_Pictures paired with source code_
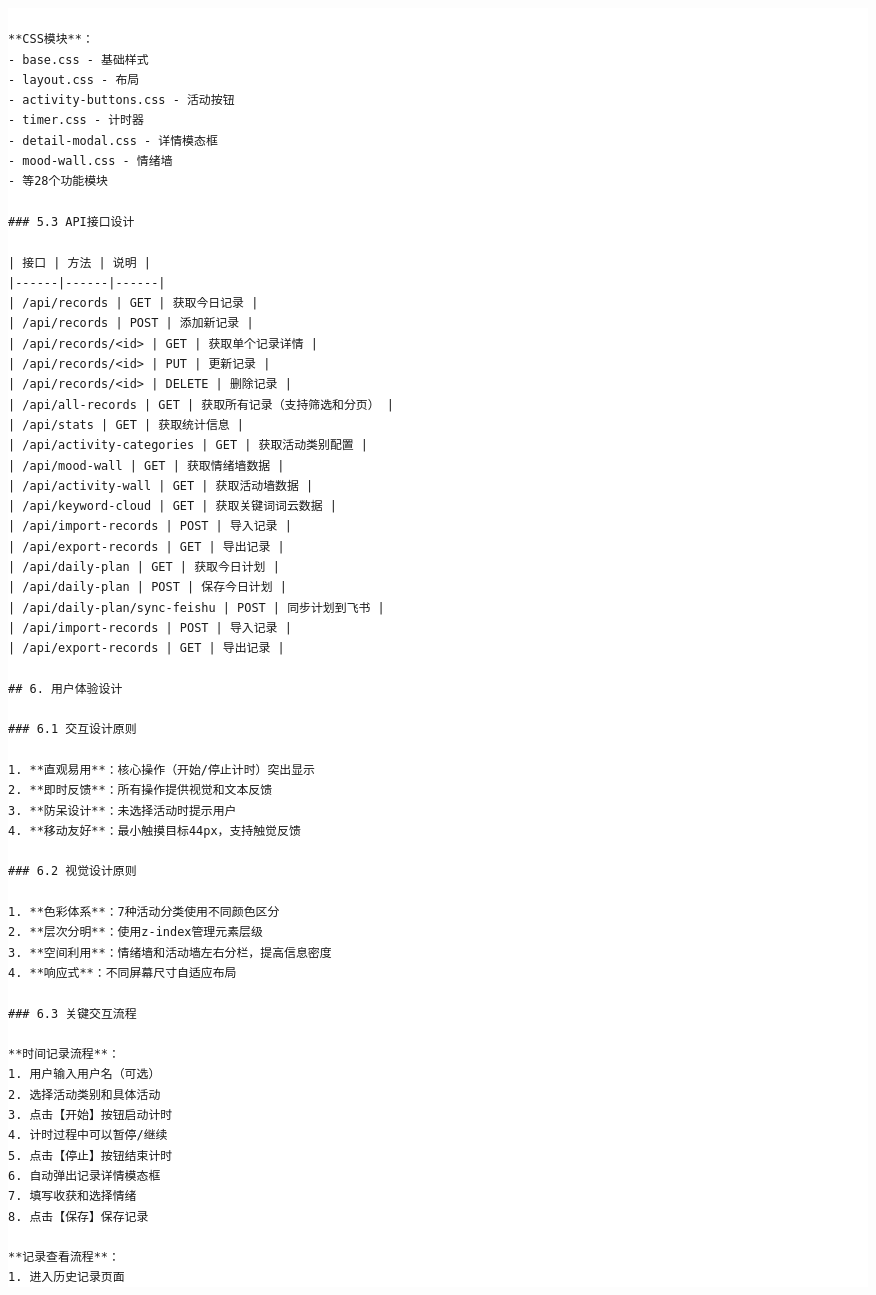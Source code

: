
 ```

**CSS模块**：
- base.css - 基础样式
- layout.css - 布局
- activity-buttons.css - 活动按钮
- timer.css - 计时器
- detail-modal.css - 详情模态框
- mood-wall.css - 情绪墙
- 等28个功能模块

### 5.3 API接口设计

| 接口 | 方法 | 说明 |
|------|------|------|
| /api/records | GET | 获取今日记录 |
| /api/records | POST | 添加新记录 |
| /api/records/<id> | GET | 获取单个记录详情 |
| /api/records/<id> | PUT | 更新记录 |
| /api/records/<id> | DELETE | 删除记录 |
| /api/all-records | GET | 获取所有记录（支持筛选和分页） |
| /api/stats | GET | 获取统计信息 |
| /api/activity-categories | GET | 获取活动类别配置 |
| /api/mood-wall | GET | 获取情绪墙数据 |
| /api/activity-wall | GET | 获取活动墙数据 |
| /api/keyword-cloud | GET | 获取关键词词云数据 |
| /api/import-records | POST | 导入记录 |
| /api/export-records | GET | 导出记录 |
| /api/daily-plan | GET | 获取今日计划 |
| /api/daily-plan | POST | 保存今日计划 |
| /api/daily-plan/sync-feishu | POST | 同步计划到飞书 |
| /api/import-records | POST | 导入记录 |
| /api/export-records | GET | 导出记录 |

## 6. 用户体验设计

### 6.1 交互设计原则

1. **直观易用**：核心操作（开始/停止计时）突出显示
2. **即时反馈**：所有操作提供视觉和文本反馈
3. **防呆设计**：未选择活动时提示用户
4. **移动友好**：最小触摸目标44px，支持触觉反馈

### 6.2 视觉设计原则

1. **色彩体系**：7种活动分类使用不同颜色区分
2. **层次分明**：使用z-index管理元素层级
3. **空间利用**：情绪墙和活动墙左右分栏，提高信息密度
4. **响应式**：不同屏幕尺寸自适应布局

### 6.3 关键交互流程

**时间记录流程**：
1. 用户输入用户名（可选）
2. 选择活动类别和具体活动
3. 点击【开始】按钮启动计时
4. 计时过程中可以暂停/继续
5. 点击【停止】按钮结束计时
6. 自动弹出记录详情模态框
7. 填写收获和选择情绪
8. 点击【保存】保存记录

**记录查看流程**：
1. 进入历史记录页面
```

_Work to be completed_
Wherever a line of the data above contains "mood", copy that line.

_Final answer_
- mood-wall.css - 情绪墙
| /api/mood-wall | GET | 获取情绪墙数据 |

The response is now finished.